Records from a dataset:
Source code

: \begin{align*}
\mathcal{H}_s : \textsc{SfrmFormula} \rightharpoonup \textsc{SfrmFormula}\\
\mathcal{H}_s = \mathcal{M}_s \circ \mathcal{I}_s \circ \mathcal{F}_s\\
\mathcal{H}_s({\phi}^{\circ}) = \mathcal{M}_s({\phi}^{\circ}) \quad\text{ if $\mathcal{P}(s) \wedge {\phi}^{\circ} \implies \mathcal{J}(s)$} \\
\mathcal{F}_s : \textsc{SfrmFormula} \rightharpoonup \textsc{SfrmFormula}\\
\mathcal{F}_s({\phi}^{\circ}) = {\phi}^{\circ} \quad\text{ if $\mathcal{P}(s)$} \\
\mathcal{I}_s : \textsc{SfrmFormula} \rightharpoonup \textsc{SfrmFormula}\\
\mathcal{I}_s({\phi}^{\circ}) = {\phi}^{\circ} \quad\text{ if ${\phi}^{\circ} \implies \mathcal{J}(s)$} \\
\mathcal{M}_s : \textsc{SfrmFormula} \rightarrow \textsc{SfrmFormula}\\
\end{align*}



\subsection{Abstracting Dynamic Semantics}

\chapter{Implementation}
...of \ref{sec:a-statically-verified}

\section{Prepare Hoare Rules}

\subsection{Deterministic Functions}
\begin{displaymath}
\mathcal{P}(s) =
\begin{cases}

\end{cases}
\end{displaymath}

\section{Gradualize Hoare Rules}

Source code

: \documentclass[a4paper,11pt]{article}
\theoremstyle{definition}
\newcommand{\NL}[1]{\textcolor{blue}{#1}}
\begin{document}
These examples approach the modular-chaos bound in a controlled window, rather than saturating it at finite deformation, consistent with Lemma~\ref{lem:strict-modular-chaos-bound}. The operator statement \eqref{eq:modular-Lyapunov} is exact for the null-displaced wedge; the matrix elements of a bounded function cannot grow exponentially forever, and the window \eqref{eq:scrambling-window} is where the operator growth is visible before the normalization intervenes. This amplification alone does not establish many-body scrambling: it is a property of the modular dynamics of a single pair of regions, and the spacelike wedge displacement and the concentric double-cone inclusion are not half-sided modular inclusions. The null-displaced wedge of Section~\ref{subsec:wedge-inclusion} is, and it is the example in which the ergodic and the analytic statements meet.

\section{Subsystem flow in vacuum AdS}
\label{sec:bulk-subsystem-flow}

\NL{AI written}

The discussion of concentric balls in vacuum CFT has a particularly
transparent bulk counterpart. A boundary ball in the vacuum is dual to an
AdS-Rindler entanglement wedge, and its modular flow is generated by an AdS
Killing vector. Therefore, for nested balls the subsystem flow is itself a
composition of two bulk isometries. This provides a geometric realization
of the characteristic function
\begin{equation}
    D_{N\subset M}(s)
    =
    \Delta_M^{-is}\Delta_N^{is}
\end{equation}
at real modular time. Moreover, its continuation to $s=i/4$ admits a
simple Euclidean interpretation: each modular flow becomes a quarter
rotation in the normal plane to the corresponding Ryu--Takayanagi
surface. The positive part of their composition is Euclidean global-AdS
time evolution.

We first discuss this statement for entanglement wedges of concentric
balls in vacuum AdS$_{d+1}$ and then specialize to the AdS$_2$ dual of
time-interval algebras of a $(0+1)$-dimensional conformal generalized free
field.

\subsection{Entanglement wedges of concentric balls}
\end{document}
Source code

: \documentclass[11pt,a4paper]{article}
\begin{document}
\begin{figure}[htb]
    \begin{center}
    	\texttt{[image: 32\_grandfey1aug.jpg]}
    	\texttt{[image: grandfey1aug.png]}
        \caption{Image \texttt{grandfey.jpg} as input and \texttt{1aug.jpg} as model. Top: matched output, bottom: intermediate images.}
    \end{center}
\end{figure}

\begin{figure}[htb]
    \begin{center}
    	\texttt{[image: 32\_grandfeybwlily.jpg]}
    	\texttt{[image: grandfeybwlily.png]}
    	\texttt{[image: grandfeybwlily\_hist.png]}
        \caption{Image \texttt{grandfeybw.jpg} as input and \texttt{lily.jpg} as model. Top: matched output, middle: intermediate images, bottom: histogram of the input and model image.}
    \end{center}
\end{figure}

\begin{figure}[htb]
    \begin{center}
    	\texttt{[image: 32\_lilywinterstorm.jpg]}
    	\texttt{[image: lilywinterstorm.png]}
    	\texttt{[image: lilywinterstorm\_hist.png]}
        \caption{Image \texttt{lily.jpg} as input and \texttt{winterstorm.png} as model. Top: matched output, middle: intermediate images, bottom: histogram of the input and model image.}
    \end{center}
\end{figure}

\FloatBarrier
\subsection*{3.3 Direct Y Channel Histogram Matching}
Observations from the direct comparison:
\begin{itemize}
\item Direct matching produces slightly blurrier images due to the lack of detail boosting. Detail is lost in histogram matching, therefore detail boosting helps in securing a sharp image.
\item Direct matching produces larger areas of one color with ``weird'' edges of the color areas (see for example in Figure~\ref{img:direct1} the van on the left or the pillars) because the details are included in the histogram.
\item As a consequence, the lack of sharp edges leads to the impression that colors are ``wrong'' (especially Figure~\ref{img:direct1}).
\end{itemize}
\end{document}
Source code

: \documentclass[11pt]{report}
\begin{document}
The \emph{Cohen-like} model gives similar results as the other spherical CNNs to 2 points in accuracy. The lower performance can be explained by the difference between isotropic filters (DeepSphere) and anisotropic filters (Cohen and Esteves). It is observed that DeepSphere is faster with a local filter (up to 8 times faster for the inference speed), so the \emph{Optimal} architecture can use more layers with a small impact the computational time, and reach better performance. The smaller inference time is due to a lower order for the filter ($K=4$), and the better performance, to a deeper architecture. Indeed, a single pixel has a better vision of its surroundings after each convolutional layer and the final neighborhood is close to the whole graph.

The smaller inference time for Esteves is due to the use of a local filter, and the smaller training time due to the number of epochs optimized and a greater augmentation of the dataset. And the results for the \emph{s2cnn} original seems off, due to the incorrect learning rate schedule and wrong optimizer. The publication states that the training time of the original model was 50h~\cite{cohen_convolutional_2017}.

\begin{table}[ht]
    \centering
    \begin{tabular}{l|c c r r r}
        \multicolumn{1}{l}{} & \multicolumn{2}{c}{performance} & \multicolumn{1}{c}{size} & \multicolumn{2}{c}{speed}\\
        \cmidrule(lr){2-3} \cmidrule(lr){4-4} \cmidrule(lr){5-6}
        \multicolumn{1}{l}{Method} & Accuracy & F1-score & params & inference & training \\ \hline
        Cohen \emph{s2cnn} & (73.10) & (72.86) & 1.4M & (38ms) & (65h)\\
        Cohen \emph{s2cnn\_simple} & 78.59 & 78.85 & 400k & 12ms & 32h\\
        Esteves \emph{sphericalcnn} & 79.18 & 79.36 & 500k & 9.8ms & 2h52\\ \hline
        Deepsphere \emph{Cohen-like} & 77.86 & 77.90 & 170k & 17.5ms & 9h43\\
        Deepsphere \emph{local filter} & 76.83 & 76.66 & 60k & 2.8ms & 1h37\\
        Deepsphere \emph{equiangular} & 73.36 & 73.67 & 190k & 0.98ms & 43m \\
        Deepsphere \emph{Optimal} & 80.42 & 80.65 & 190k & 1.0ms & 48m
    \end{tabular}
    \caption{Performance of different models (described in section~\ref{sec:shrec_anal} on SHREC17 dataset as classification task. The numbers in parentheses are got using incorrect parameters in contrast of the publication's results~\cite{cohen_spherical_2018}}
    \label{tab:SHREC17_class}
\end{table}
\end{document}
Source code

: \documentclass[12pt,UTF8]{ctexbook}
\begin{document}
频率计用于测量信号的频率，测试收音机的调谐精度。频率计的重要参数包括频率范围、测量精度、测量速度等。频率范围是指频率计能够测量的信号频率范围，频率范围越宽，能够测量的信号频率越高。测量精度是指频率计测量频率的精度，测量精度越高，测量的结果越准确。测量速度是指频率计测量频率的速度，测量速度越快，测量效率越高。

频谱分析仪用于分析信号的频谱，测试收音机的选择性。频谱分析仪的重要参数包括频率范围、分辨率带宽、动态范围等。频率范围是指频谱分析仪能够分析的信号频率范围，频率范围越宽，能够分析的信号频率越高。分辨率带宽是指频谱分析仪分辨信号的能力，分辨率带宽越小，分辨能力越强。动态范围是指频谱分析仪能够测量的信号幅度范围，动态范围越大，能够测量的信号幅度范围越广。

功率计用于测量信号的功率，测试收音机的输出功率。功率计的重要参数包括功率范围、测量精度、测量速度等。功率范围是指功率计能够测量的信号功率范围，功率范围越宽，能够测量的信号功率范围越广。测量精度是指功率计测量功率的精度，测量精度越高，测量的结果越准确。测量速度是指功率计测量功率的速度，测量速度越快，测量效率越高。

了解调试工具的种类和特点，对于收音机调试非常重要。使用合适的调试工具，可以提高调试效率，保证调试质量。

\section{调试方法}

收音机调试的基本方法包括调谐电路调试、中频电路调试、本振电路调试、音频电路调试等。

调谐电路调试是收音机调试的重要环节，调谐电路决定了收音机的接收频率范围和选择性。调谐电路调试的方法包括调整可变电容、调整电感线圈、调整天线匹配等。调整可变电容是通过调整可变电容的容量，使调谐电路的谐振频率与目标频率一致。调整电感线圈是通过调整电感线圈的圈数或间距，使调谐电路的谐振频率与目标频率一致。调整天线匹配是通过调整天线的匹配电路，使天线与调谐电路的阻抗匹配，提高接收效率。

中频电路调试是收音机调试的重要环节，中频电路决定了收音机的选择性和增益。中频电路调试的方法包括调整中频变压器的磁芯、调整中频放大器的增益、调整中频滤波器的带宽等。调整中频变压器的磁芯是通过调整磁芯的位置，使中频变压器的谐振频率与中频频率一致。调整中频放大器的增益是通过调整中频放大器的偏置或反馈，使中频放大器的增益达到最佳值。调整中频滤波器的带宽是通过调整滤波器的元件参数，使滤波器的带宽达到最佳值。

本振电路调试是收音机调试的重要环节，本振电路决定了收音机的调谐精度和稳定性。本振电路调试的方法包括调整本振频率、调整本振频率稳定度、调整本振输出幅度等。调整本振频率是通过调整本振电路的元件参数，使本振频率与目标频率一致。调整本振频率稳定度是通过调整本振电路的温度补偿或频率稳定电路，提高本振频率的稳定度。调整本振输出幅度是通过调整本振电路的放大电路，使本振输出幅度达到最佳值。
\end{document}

◆ REQUIRED ACTION
The word "texttt" appears in some lines of the records. Please work out how many and reply with that number only.

◆ EXERCISE RESPONSE
11